Talking shop: Tim Hurrell, The Co-operative Group
Tim Hurrell is planning aggressive growth for the Co-operative Group
The Co-operative Group accounted for a quarter of the UK grocery retail market in the 1960s. By 2008, its share had fallen to 5%. However, the Co-op's purchase of the Somerfield chain two years ago has sparked its renaissance and Tim Hurrell, the head of the company's food retail arm, spoke with Petah Marian about the integration, Fairtrade and how the company is rising again.
The Co-operative Group completed its move to buy Somerfield in March 2009, an acquisition that made it the UK's fifth-largest retailer and led the company's management to claim the country's Big Four chains had become a Big Five.
The hard work, however, did not stop when the contracts were signed and the two sides shook hands on the deal. Since then, the Co-op's food arm - the part of a retail empire that takes in banks, holidays and funerals - has been focusing on the integration of Somerfield.
Nevertheless, Tim Hurrell, the head of the Co-op's food retail division, says the Somerfield integration has gone "very well" despite reports earlier this year that sales in its Somerfield stores had fallen. "It's not surprising really," Hurrell says. "Stores trading under the Somerfield fascia are the ones that are struggling. We've still got stores trading under Somerfield but they have no real identity because we haven't invested in them. We're selling Co-operative branded products, so from a customer's point of view, it's an incomplete offer."
However, Hurrell emphasises the temporal nature of the issue, saying that "of course that will disappear [when the fascia change is completed], so 2011 will be a lot better, because we'll have them all as Co-operative".
Speaking to just-food at the IGD's annual convention in London this week, Hurrell insists the Co-op has no plans to slow its aggressive growth and wants to open around 150 to 200 stores a year.
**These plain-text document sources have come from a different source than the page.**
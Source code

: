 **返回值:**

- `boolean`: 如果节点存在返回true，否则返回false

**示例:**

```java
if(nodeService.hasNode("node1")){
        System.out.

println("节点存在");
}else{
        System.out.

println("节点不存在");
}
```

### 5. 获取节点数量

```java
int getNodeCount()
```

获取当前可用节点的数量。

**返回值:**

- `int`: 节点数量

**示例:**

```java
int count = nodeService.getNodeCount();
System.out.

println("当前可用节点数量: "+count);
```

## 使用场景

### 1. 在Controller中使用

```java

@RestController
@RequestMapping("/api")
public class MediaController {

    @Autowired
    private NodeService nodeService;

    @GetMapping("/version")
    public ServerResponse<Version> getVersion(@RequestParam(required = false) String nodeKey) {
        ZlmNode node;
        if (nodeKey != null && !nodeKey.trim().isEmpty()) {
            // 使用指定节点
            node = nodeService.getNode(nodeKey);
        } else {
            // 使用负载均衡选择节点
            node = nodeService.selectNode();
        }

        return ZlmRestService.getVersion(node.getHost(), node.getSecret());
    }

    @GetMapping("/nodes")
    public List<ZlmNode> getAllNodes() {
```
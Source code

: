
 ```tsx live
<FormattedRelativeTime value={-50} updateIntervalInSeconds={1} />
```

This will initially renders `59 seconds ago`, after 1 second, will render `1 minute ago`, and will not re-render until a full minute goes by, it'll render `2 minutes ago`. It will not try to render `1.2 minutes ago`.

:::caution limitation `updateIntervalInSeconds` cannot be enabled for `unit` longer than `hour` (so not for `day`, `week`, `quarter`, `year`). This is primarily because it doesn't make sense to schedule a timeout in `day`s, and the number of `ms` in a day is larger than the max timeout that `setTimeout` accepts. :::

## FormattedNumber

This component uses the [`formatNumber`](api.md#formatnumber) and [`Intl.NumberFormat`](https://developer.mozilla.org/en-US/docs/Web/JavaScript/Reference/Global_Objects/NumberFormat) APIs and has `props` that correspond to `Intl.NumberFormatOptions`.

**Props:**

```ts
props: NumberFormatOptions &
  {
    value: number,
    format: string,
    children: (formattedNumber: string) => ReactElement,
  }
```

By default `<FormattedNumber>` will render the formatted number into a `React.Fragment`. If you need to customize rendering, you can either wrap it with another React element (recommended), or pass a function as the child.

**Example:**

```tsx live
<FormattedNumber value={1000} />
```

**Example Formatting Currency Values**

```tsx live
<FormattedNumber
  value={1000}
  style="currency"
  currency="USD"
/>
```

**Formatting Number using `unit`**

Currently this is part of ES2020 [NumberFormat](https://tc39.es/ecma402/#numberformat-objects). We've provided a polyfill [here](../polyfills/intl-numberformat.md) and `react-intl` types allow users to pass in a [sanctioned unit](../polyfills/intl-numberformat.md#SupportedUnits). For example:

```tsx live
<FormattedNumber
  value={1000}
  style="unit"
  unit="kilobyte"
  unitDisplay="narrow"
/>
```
"We're just pulling together our three-year plan in terms of new stores and acquisitions," Hurrell says. "We've always said that, once we got the Somerfield acquisition out of the way, we'd complete the integration and pay off some of the debts, then resume quite an aggressive number."
"We are in discussions with Asda," Hurrell says, adding that the Co-op is interested in "a number of stores", although he would not be drawn any further on how many he might be considering.
Following the Somerfield acquisition, the Co-op's market share bumped up to 7.5% and Hurrell sees no reason for that upward trend to change. "I think we'll grow market share over the next five years. I think that, next year, there will be a period of stability, but we'll see it grow in years two, three, four, five and along that horizon. I think maybe not as high as 10%, but I think it will be somewhat higher than 7.5%."
Another area where Hurrell now plans to put his "foot back down on the accelerator" is in private label. He reveals plans to launch some 300 products across all of the Co-op's own-label tiers. "Our plans now that we've got integration out of the way are to be quite progressive in new product development," he says.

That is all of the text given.